Nous resterons également mitigés sur le but alloué à l’héroïne. Elle qui n’a que 17 ans, est encore au lycée et a peu d’expérience devient une modeste stagiaire pour la police. Il semblerait alors improbable qu’elle se voit attribuer une affaire délicate comme une disparition. Et c’est pourtant le cas ! Nous avons laissé à l’histoire le bénéfice du doute. Mary Elizabeth est Héritière, ce qui lui permet de travailler plus facilement dans la Cicatrice, et les tensions entre les Héritiers et les non-Héritiers laissent entendre que l’application de la loi peut être fragile. Cependant, l’héroïne ne montre pas de capacités remarquables qui la qualifient pour ce stage ou une carrière dans ce domaine. Le fait même de confier une telle mission d’enquête à une jeune de 17 ans implique des responsabilités hors-normes. Sans divulgâcher trop l’intrigue, un autre aspect de l’histoire semble incohérent, celui de nous plonger dans un monde se voulant plus réel. L’homme riche avec l’enfant disparu ne fait appel à un avocat. Que votre histoire se déroule dans un monde magique ou non, l’une des principales étapes d’une enquête consiste à établir l’alibi de chaque personne suspecte lorsque vous l’interrogez, ce qui est souvent négligé par tous les détectives. D’autres erreurs procédurales sont difficilement dures à avaler comme le partenaire de Mary Elizabeth qui retire son arme et la laisse dehors, avant qu’ils aillent interroger le parent de la fille disparue. Qui dit enfin monde réel (avec des téléphones portables, rappelons-le) dit histoire contemporaine ! Mais voilà, l’enquête qui nous est présentée est clairement bâclée : pas de recherche de preuves physiques, pas de collecte d’ADN de la victime à des fins de comparaison, pas de sécurisation des scènes de crime potentielles… Difficilement acceptable quand on veut proposer un polar jeunesse !
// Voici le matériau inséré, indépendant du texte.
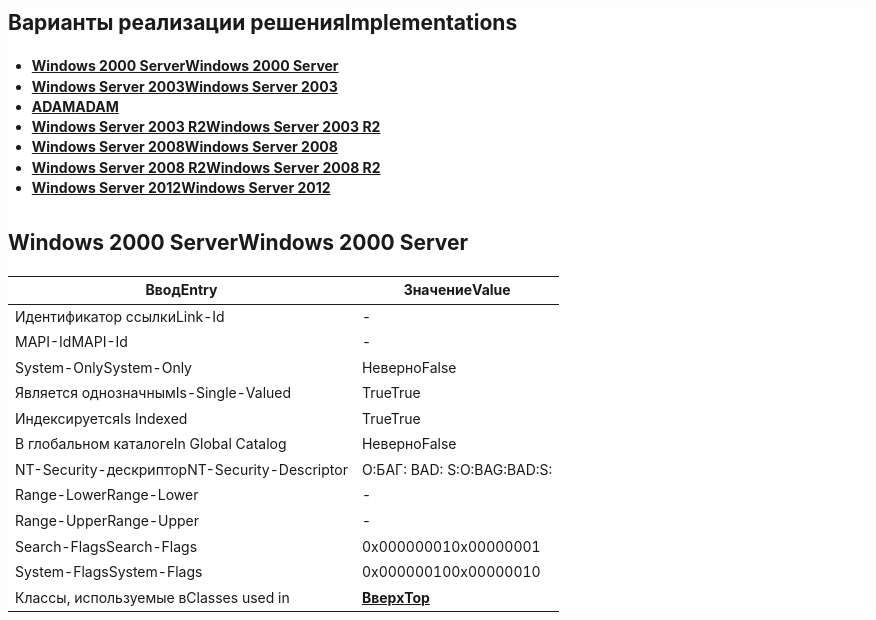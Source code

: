 

## <a name="implementations"></a><span data-ttu-id="d339e-123">Варианты реализации решения</span><span class="sxs-lookup"><span data-stu-id="d339e-123">Implementations</span></span>

-   [<span data-ttu-id="d339e-124">**Windows 2000 Server**</span><span class="sxs-lookup"><span data-stu-id="d339e-124">**Windows 2000 Server**</span></span>](#windows-2000-server)
-   [<span data-ttu-id="d339e-125">**Windows Server 2003**</span><span class="sxs-lookup"><span data-stu-id="d339e-125">**Windows Server 2003**</span></span>](#windows-server-2003)
-   [<span data-ttu-id="d339e-126">**ADAM**</span><span class="sxs-lookup"><span data-stu-id="d339e-126">**ADAM**</span></span>](#adam)
-   [<span data-ttu-id="d339e-127">**Windows Server 2003 R2**</span><span class="sxs-lookup"><span data-stu-id="d339e-127">**Windows Server 2003 R2**</span></span>](#windows-server-2003-r2)
-   [<span data-ttu-id="d339e-128">**Windows Server 2008**</span><span class="sxs-lookup"><span data-stu-id="d339e-128">**Windows Server 2008**</span></span>](#windows-server-2008)
-   [<span data-ttu-id="d339e-129">**Windows Server 2008 R2**</span><span class="sxs-lookup"><span data-stu-id="d339e-129">**Windows Server 2008 R2**</span></span>](#windows-server-2008-r2)
-   [<span data-ttu-id="d339e-130">**Windows Server 2012**</span><span class="sxs-lookup"><span data-stu-id="d339e-130">**Windows Server 2012**</span></span>](#windows-server-2012)

## <a name="windows-2000-server"></a><span data-ttu-id="d339e-131">Windows 2000 Server</span><span class="sxs-lookup"><span data-stu-id="d339e-131">Windows 2000 Server</span></span>



| <span data-ttu-id="d339e-132">Ввод</span><span class="sxs-lookup"><span data-stu-id="d339e-132">Entry</span></span> | <span data-ttu-id="d339e-133">Значение</span><span class="sxs-lookup"><span data-stu-id="d339e-133">Value</span></span> |
|------------------------|---------------------------------|
| <span data-ttu-id="d339e-134">Идентификатор ссылки</span><span class="sxs-lookup"><span data-stu-id="d339e-134">Link-Id</span></span>                | \-                              |
| <span data-ttu-id="d339e-135">MAPI-Id</span><span class="sxs-lookup"><span data-stu-id="d339e-135">MAPI-Id</span></span>                | \-                              |
| <span data-ttu-id="d339e-136">System-Only</span><span class="sxs-lookup"><span data-stu-id="d339e-136">System-Only</span></span>            | <span data-ttu-id="d339e-137">Неверно</span><span class="sxs-lookup"><span data-stu-id="d339e-137">False</span></span>                           |
| <span data-ttu-id="d339e-138">Является однозначным</span><span class="sxs-lookup"><span data-stu-id="d339e-138">Is-Single-Valued</span></span>       | <span data-ttu-id="d339e-139">True</span><span class="sxs-lookup"><span data-stu-id="d339e-139">True</span></span>                            |
| <span data-ttu-id="d339e-140">Индексируется</span><span class="sxs-lookup"><span data-stu-id="d339e-140">Is Indexed</span></span>             | <span data-ttu-id="d339e-141">True</span><span class="sxs-lookup"><span data-stu-id="d339e-141">True</span></span>                            |
| <span data-ttu-id="d339e-142">В глобальном каталоге</span><span class="sxs-lookup"><span data-stu-id="d339e-142">In Global Catalog</span></span>      | <span data-ttu-id="d339e-143">Неверно</span><span class="sxs-lookup"><span data-stu-id="d339e-143">False</span></span>                           |
| <span data-ttu-id="d339e-144">NT-Security-дескриптор</span><span class="sxs-lookup"><span data-stu-id="d339e-144">NT-Security-Descriptor</span></span> | <span data-ttu-id="d339e-145">О:БАГ: BAD: S:</span><span class="sxs-lookup"><span data-stu-id="d339e-145">O:BAG:BAD:S:</span></span>                    |
| <span data-ttu-id="d339e-146">Range-Lower</span><span class="sxs-lookup"><span data-stu-id="d339e-146">Range-Lower</span></span>            | \-                              |
| <span data-ttu-id="d339e-147">Range-Upper</span><span class="sxs-lookup"><span data-stu-id="d339e-147">Range-Upper</span></span>            | \-                              |
| <span data-ttu-id="d339e-148">Search-Flags</span><span class="sxs-lookup"><span data-stu-id="d339e-148">Search-Flags</span></span>           | <span data-ttu-id="d339e-149">0x00000001</span><span class="sxs-lookup"><span data-stu-id="d339e-149">0x00000001</span></span>                      |
| <span data-ttu-id="d339e-150">System-Flags</span><span class="sxs-lookup"><span data-stu-id="d339e-150">System-Flags</span></span>           | <span data-ttu-id="d339e-151">0x00000010</span><span class="sxs-lookup"><span data-stu-id="d339e-151">0x00000010</span></span>                      |
| <span data-ttu-id="d339e-152">Классы, используемые в</span><span class="sxs-lookup"><span data-stu-id="d339e-152">Classes used in</span></span>        | [<span data-ttu-id="d339e-153">**Вверх**</span><span class="sxs-lookup"><span data-stu-id="d339e-153">**Top**</span></span>](c-top.md)<br/> |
Le potentiel gâché de City of Villains

Enfin, le rythme de City of Villains permet une lecture légère mais captivante, qui conviendra surtout selon nous aux enfants entre huit et onze ans. Bien que les méchants de Disney apparaissent dans cette histoire d’une façon assez inédite, ne pas les avoir connus auparavant pourrait être une bonne chose, tant leur traitement est beaucoup brouillon ici. Il semble clair que ce premier tome pose des bases pour une saga mais son intrigue est bien trop sous-développée et l’une des facheuses conséquences de disséminer trop peu de paramètres dans le récit est de sortir de nulle part des dénouements grossiers. La construction de l’intrigue autant que la description du monde de City of Villains demandent au final plus de perfectionnement. Seul le temps – ou plus précisément, les prochains livres de la série – nous dira si cette saga d’Estelle Laure a un vrai potentiel.